__The task__
Copy, exactly and without additions, every line in the records below from the one holding "- **game-leaderboard.component.ts**: Displays" through the one holding "Feel free to", both ends included.

__Data records__
=== Section Start ===
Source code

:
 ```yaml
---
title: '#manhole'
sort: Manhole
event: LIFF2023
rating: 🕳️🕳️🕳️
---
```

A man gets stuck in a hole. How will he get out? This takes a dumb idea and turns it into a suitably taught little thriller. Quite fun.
=== Section End ===
=== Section Start ===
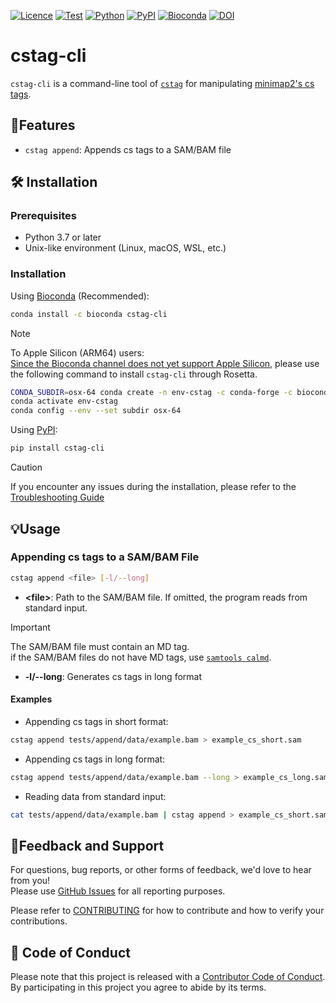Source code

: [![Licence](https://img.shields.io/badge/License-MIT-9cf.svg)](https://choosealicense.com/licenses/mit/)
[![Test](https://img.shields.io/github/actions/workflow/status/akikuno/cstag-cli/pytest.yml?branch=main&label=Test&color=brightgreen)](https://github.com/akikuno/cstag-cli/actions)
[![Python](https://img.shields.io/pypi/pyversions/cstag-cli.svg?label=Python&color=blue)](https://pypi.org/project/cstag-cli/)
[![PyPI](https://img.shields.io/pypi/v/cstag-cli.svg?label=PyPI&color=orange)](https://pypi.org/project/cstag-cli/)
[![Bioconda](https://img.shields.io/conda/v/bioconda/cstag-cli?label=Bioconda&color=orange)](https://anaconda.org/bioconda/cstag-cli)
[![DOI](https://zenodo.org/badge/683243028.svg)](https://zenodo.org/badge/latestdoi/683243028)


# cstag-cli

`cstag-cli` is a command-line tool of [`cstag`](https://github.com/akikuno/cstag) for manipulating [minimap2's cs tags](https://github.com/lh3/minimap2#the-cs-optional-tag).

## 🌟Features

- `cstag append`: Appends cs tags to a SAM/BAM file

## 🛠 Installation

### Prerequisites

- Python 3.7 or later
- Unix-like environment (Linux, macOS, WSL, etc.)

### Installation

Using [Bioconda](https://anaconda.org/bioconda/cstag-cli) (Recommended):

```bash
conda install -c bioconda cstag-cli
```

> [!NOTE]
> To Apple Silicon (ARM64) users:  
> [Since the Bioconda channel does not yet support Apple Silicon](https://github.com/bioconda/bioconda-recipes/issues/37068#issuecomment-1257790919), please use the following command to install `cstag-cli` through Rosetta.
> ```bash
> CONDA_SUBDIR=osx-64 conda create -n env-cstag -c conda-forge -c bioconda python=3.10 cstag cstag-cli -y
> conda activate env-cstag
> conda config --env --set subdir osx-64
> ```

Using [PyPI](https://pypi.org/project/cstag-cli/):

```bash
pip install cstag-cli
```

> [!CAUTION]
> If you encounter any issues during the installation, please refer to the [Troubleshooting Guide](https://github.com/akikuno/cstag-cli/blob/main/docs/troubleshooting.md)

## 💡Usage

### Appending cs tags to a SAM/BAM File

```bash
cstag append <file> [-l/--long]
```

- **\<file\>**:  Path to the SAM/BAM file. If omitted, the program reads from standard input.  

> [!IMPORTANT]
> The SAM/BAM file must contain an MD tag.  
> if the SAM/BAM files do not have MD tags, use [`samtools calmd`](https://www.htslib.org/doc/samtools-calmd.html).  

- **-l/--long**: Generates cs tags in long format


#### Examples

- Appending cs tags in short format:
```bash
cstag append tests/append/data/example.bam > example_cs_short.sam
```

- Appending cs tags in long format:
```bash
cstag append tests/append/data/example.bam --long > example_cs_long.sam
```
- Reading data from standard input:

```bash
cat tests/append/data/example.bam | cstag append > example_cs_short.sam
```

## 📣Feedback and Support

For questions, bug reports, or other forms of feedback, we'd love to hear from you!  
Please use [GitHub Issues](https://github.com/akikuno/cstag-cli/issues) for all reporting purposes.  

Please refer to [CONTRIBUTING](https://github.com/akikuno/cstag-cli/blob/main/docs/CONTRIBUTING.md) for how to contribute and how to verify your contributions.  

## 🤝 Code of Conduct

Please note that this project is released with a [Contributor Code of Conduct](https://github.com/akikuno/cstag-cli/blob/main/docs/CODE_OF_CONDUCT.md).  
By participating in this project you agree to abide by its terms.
=== Section End ===
=== Section Start ===
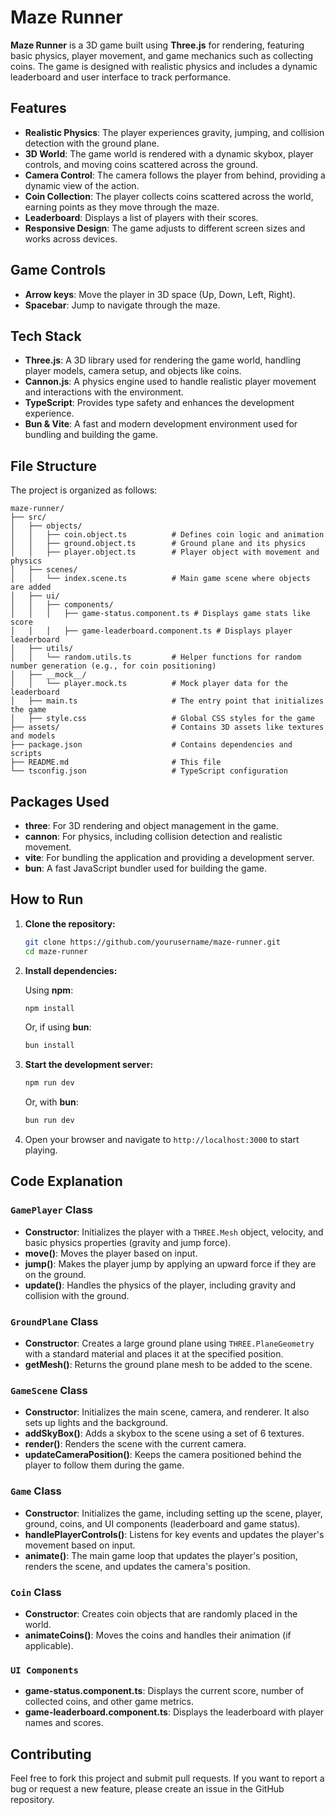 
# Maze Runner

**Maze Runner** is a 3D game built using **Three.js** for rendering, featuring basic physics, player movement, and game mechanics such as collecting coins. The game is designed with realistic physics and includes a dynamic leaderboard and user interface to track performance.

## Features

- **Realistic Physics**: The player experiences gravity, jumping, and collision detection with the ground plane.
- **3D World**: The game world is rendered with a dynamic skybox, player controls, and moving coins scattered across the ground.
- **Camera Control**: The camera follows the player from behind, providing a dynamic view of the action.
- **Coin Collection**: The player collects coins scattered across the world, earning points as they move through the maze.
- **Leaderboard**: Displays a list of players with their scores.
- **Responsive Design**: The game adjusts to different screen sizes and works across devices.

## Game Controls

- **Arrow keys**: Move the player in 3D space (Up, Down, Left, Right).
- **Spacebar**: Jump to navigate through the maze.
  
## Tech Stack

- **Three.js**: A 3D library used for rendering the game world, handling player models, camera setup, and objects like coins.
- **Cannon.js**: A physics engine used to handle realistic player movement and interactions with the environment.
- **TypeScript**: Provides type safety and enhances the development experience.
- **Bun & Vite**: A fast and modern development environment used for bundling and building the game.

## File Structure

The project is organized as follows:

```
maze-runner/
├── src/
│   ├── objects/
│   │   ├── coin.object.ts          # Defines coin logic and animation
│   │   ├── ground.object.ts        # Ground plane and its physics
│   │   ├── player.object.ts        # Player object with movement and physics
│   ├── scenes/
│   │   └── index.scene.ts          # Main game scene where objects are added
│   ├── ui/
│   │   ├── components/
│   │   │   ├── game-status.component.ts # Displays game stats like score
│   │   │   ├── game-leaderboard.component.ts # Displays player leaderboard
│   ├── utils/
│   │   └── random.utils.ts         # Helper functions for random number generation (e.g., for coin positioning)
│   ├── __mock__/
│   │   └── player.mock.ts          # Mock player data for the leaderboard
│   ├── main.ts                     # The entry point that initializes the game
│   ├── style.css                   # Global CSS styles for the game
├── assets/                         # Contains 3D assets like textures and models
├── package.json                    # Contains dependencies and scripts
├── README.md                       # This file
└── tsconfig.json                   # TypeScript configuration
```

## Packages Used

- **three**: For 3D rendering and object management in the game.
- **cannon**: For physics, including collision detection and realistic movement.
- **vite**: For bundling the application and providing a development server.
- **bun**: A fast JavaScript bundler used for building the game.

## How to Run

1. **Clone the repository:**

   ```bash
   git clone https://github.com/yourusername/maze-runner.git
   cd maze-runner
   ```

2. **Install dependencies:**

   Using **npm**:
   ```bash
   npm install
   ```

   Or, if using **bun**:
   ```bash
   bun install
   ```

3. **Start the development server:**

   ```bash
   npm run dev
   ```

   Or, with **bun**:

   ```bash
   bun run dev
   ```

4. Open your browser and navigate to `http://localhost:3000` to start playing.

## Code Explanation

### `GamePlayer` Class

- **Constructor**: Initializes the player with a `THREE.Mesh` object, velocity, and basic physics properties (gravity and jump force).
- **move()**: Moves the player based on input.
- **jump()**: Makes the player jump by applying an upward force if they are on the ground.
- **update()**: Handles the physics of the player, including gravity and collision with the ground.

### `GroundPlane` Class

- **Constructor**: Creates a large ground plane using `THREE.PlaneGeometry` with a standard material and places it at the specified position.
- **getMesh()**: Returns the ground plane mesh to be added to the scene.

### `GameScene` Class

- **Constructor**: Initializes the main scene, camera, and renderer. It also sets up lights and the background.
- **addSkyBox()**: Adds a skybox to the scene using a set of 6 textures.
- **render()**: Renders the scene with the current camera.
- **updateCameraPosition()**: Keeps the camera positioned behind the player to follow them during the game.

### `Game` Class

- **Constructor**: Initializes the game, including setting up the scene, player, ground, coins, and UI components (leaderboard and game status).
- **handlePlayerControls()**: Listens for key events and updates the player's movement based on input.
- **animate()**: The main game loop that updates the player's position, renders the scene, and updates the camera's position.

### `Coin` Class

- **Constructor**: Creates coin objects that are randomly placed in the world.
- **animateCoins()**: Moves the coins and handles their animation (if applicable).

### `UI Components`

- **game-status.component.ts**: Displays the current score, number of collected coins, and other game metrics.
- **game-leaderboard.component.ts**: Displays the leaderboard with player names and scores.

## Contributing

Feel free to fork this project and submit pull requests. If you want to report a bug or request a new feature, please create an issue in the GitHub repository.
=== Section End ===
__Exercise result__
- **game-leaderboard.component.ts**: Displays the leaderboard with player names and scores.

## Contributing

Feel free to fork this project and submit pull requests. If you want to report a bug or request a new feature, please create an issue in the GitHub repository.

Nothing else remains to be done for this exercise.